History does not take this into account, because external history
always keeps to the surface of things. But, especially during the
period between the middle of the nineteenth century and our own day,
mankind in general has undergone a fundamental change in its frame of
mind. That also has been too little noticed, because people usually
stick to the ideas that have once been instilled into them. But there
has been a marked departure from this clinging by force of habit to
what has been inculcated, and this comes out very clearly if one
observes closely the outlook on life of the younger generation and
compares it with the outlook which their elders had in their own
youth. The poets, especially, furnish us with repeated illustrations
of this difference. And if men did not box themselves up within their
habitual ideas, so that nothing is able to penetrate their minds
which conflicts with their habitual thinking, they would soon see
what an immense gulf really exists between those who are old today
and those who are young.
On
the other hand there is today a terrible reactionary, conservative
element in human evolution. It is the belief in the authority of
popular science. And this comes about because popular science has
invaded the general consciousness with giant strides. Just think how
rapidly, especially in the last decades, ideas which have become
familiar through nineteenth-century scientific development have taken
universal hold, right down to the least educated classes. It is true
that there are many who still cling to a certain piety, a piety which
prefers to remain in ignorance of what is penetrating mankind through
modern scientific thought. But for the most part a terrible
dishonesty lurks in this piety, a reluctance to face what it is that
is spreading, a reluctance to acknowledge the materialism of the
modern man evoked by natural science.
The
spread of this materialism will not be checked in the near future, as
some misguided scientists seem to think. On the contrary, it will
increase with furious speed, and in the chaos of modern civilisation
we shall see this materialistic mood becoming stronger and stronger.
And if sufficient preparation has been made, if the aims of spiritual
science are fulfilled — so that children are given a stimulus
for the right kind of development — then out of this mood, out
of this chaos, individual souls will emerge who will have a very
strong sense of something which I should now like to describe.
When
someone acquainted with the modern scientific outlook on the world
pursues it with an open mind, he cannot fail to realise that one of
its distinguishing features is that it is not in a position to
understand man.

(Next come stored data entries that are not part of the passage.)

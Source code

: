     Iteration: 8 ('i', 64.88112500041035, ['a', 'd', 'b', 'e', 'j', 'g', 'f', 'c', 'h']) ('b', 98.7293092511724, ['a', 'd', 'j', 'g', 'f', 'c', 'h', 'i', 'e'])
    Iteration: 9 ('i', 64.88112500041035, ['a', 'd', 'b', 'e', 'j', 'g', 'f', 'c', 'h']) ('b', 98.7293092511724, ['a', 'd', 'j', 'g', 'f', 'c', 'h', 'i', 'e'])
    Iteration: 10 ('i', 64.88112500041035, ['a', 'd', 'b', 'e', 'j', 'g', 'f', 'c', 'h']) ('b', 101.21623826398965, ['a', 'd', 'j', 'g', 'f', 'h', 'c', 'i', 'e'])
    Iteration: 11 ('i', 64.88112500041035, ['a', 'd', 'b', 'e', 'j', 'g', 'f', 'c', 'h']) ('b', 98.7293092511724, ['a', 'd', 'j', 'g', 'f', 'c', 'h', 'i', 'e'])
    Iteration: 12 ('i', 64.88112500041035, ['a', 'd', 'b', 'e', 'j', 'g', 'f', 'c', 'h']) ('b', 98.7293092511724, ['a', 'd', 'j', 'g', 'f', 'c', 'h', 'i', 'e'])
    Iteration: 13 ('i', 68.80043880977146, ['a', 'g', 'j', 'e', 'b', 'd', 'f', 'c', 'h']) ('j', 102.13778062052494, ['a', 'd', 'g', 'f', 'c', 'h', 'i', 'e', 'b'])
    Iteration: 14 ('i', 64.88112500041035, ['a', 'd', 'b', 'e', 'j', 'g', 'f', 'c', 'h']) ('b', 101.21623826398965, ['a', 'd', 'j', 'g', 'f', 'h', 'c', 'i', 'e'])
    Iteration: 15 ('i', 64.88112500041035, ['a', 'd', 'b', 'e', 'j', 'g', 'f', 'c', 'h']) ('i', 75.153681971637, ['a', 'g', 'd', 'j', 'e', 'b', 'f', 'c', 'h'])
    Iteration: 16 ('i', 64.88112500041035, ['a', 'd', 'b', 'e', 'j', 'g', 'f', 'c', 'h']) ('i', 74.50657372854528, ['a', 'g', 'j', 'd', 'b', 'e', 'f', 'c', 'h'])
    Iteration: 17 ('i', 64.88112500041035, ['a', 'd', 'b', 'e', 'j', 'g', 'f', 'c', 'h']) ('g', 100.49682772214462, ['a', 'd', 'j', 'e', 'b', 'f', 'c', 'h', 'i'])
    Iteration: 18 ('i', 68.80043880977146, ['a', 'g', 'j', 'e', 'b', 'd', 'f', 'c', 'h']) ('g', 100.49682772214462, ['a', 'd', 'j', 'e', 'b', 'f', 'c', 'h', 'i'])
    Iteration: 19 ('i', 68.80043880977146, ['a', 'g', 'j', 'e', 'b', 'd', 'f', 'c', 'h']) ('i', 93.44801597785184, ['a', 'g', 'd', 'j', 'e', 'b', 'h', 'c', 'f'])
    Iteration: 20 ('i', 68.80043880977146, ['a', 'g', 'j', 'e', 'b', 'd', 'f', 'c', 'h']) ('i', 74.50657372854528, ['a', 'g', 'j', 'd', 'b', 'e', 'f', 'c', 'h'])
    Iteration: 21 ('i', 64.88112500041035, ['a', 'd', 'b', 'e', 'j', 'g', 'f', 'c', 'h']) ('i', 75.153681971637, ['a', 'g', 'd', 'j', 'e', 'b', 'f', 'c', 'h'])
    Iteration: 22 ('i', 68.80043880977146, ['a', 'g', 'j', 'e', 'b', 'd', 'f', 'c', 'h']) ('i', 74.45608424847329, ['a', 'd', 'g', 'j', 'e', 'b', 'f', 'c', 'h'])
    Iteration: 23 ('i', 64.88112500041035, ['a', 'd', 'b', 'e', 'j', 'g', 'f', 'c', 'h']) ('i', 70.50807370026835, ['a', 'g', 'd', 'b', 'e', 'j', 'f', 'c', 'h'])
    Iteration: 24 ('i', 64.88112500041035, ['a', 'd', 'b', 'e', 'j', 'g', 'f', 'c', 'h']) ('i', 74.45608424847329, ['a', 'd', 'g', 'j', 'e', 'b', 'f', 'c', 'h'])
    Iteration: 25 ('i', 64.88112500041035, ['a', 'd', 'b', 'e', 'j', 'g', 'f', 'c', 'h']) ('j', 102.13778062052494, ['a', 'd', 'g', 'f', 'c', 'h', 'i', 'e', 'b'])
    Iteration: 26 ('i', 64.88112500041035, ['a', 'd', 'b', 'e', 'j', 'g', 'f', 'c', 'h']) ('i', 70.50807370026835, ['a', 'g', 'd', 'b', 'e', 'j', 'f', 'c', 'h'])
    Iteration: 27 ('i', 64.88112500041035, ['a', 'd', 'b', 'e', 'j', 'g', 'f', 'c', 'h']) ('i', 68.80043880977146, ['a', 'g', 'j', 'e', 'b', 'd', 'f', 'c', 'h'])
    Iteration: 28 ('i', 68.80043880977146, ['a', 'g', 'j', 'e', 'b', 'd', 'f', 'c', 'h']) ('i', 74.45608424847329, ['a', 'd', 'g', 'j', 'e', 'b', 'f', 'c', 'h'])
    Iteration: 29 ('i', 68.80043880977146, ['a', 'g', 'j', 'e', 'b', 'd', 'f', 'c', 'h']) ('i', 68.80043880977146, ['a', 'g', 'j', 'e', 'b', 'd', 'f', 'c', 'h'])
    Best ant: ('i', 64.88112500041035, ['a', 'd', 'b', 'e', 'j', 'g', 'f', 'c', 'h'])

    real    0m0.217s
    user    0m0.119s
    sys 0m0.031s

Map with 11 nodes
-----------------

Actually man, as such, is entirely excluded from the
conception of the world based on modern natural science. We had
occasion here recently to consider the scope of the various branches
of scientific learning when we held our course for scientists, and we
saw that none of these has anything to say about the real nature of
man.
We
need only give one characteristic example take the usual theory of
evolution expounded under the influence of Darwin or Weismann or
others. It demonstrates the evolution of the living creature from the
simplest to the most perfect, and lays down the view that man also
derives his origin from this line of evolution. But actually it takes
into consideration only so much of man as is animal. It considers man
only so far as to be able to say that any organ, any structure in
man, derives from the corresponding organ or structure in the animal
line. Science ignores how far the form in which the animal appears in
man is modified; the extent to which the animal nature of man differs
from that of the animal world. The ability to keep man himself in
view has been completely lost by science; man is left out.
Science
has developed certain methods. It has established a certain
discipline, a discipline which is necessary if one is to enter into
discussions of world-conceptions. But this science has not been able
to raise man's power of understanding to the point where man
himself becomes comprehensible. There is no place for man in the
scientific thought of today, so that he presents an ever greater
riddle to himself. Only a very few people are aware of this, and
these few are probably clear about it theoretically, but as yet there
is no general feeling for it. Properly conducted elementary
education will bring such a feeling to life. If education up to
the age of fourteen is what it should be, children on leaving school
will already have the feeling: “We have a science which is born
out of modern intellectuality, but the further we enter into this
science, the more we learn of nature, the less we understand of
ourselves, the less we understand of man.”
This
intellect, the development of which has been and still is of course
the dominant impulse of recent centuries, completely hollows man out,
so to speak, as regards his perception of self. And yet we hear the
demand that man should take his place in the world solely on the
basis of what he is in himself. This stands out clearly as a
fundamental social demand. Side by side with the impotence of science
to account for the human being, we have claims of all kinds coming
not from any scientific impulse but from the depths of human instinct
— demands that man should be able to raise himself to an
existence worthy of a human being, that he should be able to feel
what his real nature is. While on the one hand we have more and more
claims of a practical kind, on the other we have the increasing
inability of science to give man any light upon his own nature.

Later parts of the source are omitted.